Шел снег, затем дождь, заметно потеплело, ближе к Новому году наступило затишье. Медленно тянулся январь, скучные, безрадостные дни. Искусственно созданное нацистами праздничное настроение по случаю рождества давно улетучилось; выпустив к рождеству нескольких заложников, они теперь снова показали свое настоящее лицо. В Лейдене, где борцы Сопротивления уничтожили начальника немецкой биржи труда — он передал в немецкое рабство сотни голландцев, — было схвачено пятьдесят горожан, которых фашисты подозревали в том, что они «одобряют совершенное убийство» (да и кто его не одобрил бы!); трое из задержанных были застрелены «при попытке к бегству». Это произошло еще до Нового года. Облавы и аресты продолжались и позже, главным образом на севере страны, где снова, по-видимому, началось сильное брожение; мы узнавали об этом из доходивших к нам противоречивых слухов.
Наша группа уже начала перебрасывать оружие; после рождества Эдди, Ян и я привезли в Амстердам эсэсовское обмундирование. Налет на следственную тюрьму с целью освободить одного арестованного коммуниста и по возможности вывести из камер еще нескольких политических заключенных нам не удался: гараж, где был спрятан украденный у немцев грузовик, на котором должны были ехать борцы Сопротивления, за полчаса до налета был занят немецким патрулем, заметившим в гараже свет. Я узнала об этом в штабе. Флоор и Хюго были там вместе с Херритом Яном, тоже борцом Сопротивления — в последнее время мы все чаще слышали его имя. Это был позорный провал; единственным утешением было то, что все нападавшие успели скрыться. Но горький привкус неудачи остался, и горечь еще более усилилась, когда в начале января снова расстреляли тринадцать коммунистов.

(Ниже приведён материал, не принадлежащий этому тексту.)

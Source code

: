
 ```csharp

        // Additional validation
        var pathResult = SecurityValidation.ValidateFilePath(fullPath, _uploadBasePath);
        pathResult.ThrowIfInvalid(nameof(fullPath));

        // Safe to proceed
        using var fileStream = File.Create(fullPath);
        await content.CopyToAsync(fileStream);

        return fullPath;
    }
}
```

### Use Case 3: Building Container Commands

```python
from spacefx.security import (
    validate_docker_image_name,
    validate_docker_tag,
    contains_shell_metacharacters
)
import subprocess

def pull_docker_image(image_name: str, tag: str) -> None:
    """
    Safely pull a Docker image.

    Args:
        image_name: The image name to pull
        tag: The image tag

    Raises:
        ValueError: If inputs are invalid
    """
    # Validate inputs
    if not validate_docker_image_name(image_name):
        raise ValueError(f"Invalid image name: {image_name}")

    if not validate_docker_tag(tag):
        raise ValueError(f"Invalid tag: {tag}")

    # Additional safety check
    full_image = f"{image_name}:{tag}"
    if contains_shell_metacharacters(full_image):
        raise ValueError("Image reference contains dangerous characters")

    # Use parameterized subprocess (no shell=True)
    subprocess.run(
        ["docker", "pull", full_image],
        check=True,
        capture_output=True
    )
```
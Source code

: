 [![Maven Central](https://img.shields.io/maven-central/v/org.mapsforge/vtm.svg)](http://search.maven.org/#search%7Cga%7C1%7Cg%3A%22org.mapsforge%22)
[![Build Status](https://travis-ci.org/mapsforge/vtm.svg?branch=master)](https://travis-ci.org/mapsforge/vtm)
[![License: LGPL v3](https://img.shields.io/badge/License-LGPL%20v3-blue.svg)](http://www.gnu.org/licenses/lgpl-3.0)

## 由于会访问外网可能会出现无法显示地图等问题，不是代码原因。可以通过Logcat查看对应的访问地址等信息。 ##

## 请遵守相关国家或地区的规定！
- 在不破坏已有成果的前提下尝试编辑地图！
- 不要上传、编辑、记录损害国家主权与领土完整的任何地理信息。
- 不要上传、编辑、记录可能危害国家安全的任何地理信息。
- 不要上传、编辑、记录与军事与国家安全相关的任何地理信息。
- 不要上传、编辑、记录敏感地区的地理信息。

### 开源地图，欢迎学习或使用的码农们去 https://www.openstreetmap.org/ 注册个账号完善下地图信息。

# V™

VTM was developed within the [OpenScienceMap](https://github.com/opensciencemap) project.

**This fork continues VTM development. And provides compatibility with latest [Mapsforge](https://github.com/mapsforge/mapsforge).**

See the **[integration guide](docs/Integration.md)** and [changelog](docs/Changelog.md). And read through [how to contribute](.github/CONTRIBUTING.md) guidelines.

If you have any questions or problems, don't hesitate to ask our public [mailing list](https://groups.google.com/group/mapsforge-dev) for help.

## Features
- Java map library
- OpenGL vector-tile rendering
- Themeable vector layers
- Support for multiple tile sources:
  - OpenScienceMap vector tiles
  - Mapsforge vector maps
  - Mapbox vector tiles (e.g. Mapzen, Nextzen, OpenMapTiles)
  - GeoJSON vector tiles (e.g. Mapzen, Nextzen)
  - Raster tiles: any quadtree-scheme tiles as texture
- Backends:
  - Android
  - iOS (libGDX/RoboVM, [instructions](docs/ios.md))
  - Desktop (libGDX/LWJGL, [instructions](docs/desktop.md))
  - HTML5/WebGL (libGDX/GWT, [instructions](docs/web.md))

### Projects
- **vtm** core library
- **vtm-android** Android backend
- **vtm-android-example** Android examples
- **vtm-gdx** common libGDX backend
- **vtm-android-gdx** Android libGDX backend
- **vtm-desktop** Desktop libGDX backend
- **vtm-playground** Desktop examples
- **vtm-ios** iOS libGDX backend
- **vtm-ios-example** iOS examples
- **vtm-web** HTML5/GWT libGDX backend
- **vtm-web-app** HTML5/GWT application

Я упорно твердила себе, что борьба на больших фронтах приносит нацистам все более жестокие поражения. В Москве то и дело раздавались салюты в честь отвоеванных городов и областей. Красные войска уже вступили в Польшу. Это было самое замечательное известие тех дней. Распространилось даже нелегальное стихотворение, воспевавшее это событие. После долгого перерыва Гитлер снова выступил с речью, которую передало немецкое радио. В эти медленно тянувшиеся мрачные недели, полные несчастий и повседневных горестей, речь Гитлера принесла нам некоторое утешение: очевидно, немецкий фашизм осознал свой близкий конец. В прежних своих речах фюрер угрожал, гневался, клялся отомстить; в этой первой речи 1944 года он в утешение своим солдатам и соотечественникам мог преподнести лишь глубокомысленные и банальные фразы: «Даже самая сильная буря проходит… За тучами сияет солнце… Всемогущий бог поддержит лишь тот народ, который умеет стоять на своем…» Этот истерик никогда еще так не малодушествовал.